In what I hope does not portend a trend, twice this year in separate New York counties (Erie and St. Lawrence) judges went so far as to order animals to be returned to their abuser before trial, and unbelievably, without even having a hearing on the matter! That’s right, no inquiry as to the basis for the criminal charges supporting the animal’s seizure from the abuser, even though the law provides for such in the form of a bond or forfeiture hearing. No effort made by the court to even ascertain whether the conditions had improved since the charges were filed and were now adequate to support the return of animals to their accused abuser.
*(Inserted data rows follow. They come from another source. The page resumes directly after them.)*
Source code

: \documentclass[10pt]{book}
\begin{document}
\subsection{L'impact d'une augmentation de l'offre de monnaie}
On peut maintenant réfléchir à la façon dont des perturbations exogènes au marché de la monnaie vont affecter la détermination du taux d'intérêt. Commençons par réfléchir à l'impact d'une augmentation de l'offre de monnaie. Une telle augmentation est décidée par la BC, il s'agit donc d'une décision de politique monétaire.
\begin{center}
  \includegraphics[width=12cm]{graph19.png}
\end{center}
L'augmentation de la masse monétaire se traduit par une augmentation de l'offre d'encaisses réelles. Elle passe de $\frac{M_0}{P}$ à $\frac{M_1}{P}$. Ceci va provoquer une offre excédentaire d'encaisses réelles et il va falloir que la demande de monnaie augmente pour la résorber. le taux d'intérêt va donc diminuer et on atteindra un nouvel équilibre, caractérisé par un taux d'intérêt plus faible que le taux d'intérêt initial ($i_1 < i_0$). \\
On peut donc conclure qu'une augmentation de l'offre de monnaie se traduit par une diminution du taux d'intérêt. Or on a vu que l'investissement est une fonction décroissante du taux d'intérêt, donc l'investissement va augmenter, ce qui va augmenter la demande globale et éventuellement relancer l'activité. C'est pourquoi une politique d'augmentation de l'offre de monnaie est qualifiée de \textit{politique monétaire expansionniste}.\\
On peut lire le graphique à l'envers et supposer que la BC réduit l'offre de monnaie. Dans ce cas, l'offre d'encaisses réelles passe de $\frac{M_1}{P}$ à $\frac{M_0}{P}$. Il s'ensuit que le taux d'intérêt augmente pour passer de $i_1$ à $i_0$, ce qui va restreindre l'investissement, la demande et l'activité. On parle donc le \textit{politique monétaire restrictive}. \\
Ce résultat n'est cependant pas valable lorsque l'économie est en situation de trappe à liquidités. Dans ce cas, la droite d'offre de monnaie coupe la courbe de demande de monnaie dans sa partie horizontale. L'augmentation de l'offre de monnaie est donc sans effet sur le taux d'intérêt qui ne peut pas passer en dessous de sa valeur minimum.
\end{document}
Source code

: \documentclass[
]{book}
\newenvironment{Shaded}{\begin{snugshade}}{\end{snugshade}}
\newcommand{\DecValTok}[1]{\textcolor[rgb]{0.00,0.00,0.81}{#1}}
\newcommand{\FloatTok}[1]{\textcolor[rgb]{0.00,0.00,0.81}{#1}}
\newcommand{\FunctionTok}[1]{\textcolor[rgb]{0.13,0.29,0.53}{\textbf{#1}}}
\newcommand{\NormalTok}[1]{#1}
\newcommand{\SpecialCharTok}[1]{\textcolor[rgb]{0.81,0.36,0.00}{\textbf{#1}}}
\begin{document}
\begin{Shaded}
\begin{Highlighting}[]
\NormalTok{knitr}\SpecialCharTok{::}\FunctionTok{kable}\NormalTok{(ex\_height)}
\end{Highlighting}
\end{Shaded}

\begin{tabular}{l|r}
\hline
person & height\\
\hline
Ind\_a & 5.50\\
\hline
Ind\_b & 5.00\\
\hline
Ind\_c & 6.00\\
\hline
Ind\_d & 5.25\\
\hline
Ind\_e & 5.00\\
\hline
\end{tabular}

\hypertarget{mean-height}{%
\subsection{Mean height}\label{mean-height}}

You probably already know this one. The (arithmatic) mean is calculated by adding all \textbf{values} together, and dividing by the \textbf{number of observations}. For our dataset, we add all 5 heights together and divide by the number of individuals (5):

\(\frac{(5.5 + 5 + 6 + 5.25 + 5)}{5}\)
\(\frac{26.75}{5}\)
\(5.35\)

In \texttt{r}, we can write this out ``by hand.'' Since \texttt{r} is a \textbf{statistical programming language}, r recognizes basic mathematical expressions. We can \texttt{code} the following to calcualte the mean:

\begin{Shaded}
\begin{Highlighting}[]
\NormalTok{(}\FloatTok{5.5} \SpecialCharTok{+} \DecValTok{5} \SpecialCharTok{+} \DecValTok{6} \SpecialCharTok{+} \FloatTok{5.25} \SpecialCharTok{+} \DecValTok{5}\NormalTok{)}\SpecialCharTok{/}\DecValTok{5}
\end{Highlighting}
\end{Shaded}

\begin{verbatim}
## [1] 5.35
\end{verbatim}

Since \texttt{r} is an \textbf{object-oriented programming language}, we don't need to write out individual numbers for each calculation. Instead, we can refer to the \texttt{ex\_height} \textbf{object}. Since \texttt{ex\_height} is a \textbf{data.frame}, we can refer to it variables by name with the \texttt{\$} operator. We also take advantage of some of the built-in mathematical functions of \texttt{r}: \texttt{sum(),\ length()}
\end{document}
Such judicial arrogance is not only legally improper, it is shockingly inappropriate.
One way to combat this is to pass legislation taking away discretion to hand back abused animals, in the form of mandatory forfeiture of all animals upon conviction, and prohibiting convicted abusers from having contact with animals, as Oregon and several other states have done. ALDF has model laws that may be used as samples for legislation here.
Surely I am not the only one who thinks returning animals to their tormenters is self-evidently wrong?